[Opening SUPPLIED DATA section]

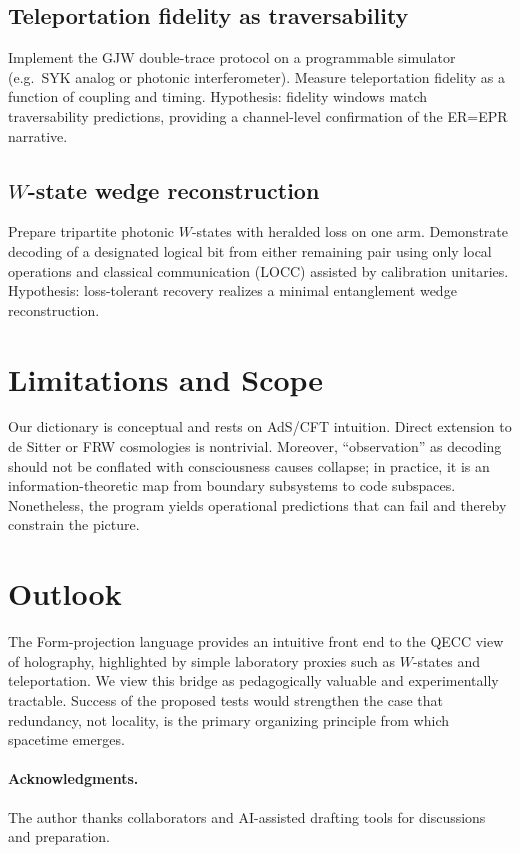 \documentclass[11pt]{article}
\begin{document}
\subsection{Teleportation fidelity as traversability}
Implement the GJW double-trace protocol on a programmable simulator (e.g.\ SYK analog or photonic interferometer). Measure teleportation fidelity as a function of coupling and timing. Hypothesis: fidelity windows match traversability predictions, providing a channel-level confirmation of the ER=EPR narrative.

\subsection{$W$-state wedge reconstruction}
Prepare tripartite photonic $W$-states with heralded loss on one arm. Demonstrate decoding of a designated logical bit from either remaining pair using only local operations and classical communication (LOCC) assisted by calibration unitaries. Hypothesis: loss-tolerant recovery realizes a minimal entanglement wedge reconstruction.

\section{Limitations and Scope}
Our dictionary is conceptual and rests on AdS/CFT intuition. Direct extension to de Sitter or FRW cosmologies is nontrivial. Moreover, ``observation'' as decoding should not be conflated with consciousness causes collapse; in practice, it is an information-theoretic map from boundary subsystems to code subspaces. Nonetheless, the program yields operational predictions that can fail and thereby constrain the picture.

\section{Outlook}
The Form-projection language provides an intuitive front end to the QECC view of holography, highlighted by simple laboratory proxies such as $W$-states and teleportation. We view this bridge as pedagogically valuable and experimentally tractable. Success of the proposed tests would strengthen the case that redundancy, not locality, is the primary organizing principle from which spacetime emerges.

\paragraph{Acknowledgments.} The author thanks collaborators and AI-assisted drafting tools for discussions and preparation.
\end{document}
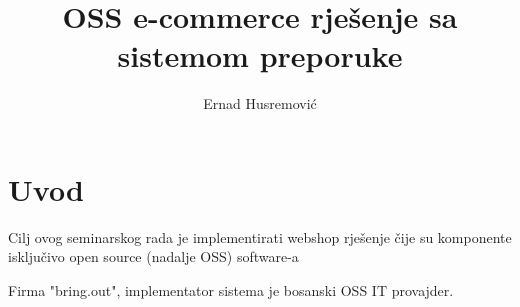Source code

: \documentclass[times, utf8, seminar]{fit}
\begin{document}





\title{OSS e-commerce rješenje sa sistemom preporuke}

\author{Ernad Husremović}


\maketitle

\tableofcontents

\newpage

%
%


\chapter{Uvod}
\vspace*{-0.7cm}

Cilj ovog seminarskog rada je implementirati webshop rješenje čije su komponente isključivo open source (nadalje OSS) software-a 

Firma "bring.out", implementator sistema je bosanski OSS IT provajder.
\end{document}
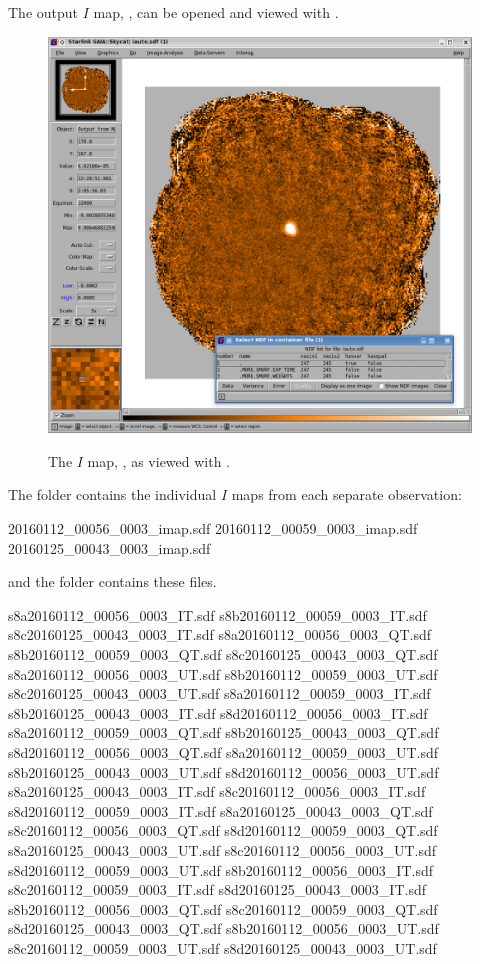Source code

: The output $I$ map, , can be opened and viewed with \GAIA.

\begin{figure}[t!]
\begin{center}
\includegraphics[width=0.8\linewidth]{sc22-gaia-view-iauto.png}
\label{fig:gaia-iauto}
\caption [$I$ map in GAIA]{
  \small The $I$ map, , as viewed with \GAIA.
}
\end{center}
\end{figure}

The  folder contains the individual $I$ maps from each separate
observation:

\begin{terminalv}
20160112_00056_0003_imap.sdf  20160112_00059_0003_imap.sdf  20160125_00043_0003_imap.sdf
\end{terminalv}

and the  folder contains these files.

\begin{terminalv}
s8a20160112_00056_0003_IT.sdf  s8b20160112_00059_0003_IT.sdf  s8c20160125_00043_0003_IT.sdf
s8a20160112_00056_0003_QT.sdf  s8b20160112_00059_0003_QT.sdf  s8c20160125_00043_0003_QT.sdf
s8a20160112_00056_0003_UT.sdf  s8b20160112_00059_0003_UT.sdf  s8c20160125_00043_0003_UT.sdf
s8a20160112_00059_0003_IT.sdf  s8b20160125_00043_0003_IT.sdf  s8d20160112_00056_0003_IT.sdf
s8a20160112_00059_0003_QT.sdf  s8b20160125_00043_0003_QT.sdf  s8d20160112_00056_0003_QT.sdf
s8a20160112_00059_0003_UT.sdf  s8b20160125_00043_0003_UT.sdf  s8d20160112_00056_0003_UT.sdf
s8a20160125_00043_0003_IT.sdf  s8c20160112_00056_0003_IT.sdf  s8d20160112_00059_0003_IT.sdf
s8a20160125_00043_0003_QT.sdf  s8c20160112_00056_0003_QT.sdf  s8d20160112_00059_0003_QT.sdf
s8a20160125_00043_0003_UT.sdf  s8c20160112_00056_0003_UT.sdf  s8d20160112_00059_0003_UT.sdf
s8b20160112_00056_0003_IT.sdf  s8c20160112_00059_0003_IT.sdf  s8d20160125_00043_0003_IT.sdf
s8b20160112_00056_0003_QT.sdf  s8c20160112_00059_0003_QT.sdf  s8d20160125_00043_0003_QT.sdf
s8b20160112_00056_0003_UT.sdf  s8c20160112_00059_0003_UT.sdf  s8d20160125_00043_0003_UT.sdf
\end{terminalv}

[Closing SUPPLIED DATA section]

== TASK DIRECTIONS ==
What you hand back should match the listing exactly, except that no pictures appear.

== RESPONSE FOR THIS EXERCISE ==
 \documentclass[11pt]{article}
\begin{document}
\subsection{Teleportation fidelity as traversability}
Implement the GJW double-trace protocol on a programmable simulator (e.g.\ SYK analog or photonic interferometer). Measure teleportation fidelity as a function of coupling and timing. Hypothesis: fidelity windows match traversability predictions, providing a channel-level confirmation of the ER=EPR narrative.

\subsection{$W$-state wedge reconstruction}
Prepare tripartite photonic $W$-states with heralded loss on one arm. Demonstrate decoding of a designated logical bit from either remaining pair using only local operations and classical communication (LOCC) assisted by calibration unitaries. Hypothesis: loss-tolerant recovery realizes a minimal entanglement wedge reconstruction.

\section{Limitations and Scope}
Our dictionary is conceptual and rests on AdS/CFT intuition. Direct extension to de Sitter or FRW cosmologies is nontrivial. Moreover, ``observation'' as decoding should not be conflated with consciousness causes collapse; in practice, it is an information-theoretic map from boundary subsystems to code subspaces. Nonetheless, the program yields operational predictions that can fail and thereby constrain the picture.

\section{Outlook}
The Form-projection language provides an intuitive front end to the QECC view of holography, highlighted by simple laboratory proxies such as $W$-states and teleportation. We view this bridge as pedagogically valuable and experimentally tractable. Success of the proposed tests would strengthen the case that redundancy, not locality, is the primary organizing principle from which spacetime emerges.

\paragraph{Acknowledgments.} The author thanks collaborators and AI-assisted drafting tools for discussions and preparation.
\end{document}
Source code

: \documentclass[times, utf8, seminar]{fit}
\begin{document}





\title{OSS e-commerce rješenje sa sistemom preporuke}

\author{Ernad Husremović}


\maketitle

\tableofcontents

\newpage

%
%


\chapter{Uvod}
\vspace*{-0.7cm}

Cilj ovog seminarskog rada je implementirati webshop rješenje čije su komponente isključivo open source (nadalje OSS) software-a 

Firma "bring.out", implementator sistema je bosanski OSS IT provajder.
\end{document}
Source code

: The output $I$ map, , can be opened and viewed with \GAIA.

\begin{figure}[t!]
\begin{center}
\includegraphics[width=0.8\linewidth]{sc22-gaia-view-iauto.png}
\label{fig:gaia-iauto}
\caption [$I$ map in GAIA]{
  \small The $I$ map, , as viewed with \GAIA.
}
\end{center}
\end{figure}

The  folder contains the individual $I$ maps from each separate
observation:

\begin{terminalv}
20160112_00056_0003_imap.sdf  20160112_00059_0003_imap.sdf  20160125_00043_0003_imap.sdf
\end{terminalv}

and the  folder contains these files.

\begin{terminalv}
s8a20160112_00056_0003_IT.sdf  s8b20160112_00059_0003_IT.sdf  s8c20160125_00043_0003_IT.sdf
s8a20160112_00056_0003_QT.sdf  s8b20160112_00059_0003_QT.sdf  s8c20160125_00043_0003_QT.sdf
s8a20160112_00056_0003_UT.sdf  s8b20160112_00059_0003_UT.sdf  s8c20160125_00043_0003_UT.sdf
s8a20160112_00059_0003_IT.sdf  s8b20160125_00043_0003_IT.sdf  s8d20160112_00056_0003_IT.sdf
s8a20160112_00059_0003_QT.sdf  s8b20160125_00043_0003_QT.sdf  s8d20160112_00056_0003_QT.sdf
s8a20160112_00059_0003_UT.sdf  s8b20160125_00043_0003_UT.sdf  s8d20160112_00056_0003_UT.sdf
s8a20160125_00043_0003_IT.sdf  s8c20160112_00056_0003_IT.sdf  s8d20160112_00059_0003_IT.sdf
s8a20160125_00043_0003_QT.sdf  s8c20160112_00056_0003_QT.sdf  s8d20160112_00059_0003_QT.sdf
s8a20160125_00043_0003_UT.sdf  s8c20160112_00056_0003_UT.sdf  s8d20160112_00059_0003_UT.sdf
s8b20160112_00056_0003_IT.sdf  s8c20160112_00059_0003_IT.sdf  s8d20160125_00043_0003_IT.sdf
s8b20160112_00056_0003_QT.sdf  s8c20160112_00059_0003_QT.sdf  s8d20160125_00043_0003_QT.sdf
s8b20160112_00056_0003_UT.sdf  s8c20160112_00059_0003_UT.sdf  s8d20160125_00043_0003_UT.sdf
\end{terminalv}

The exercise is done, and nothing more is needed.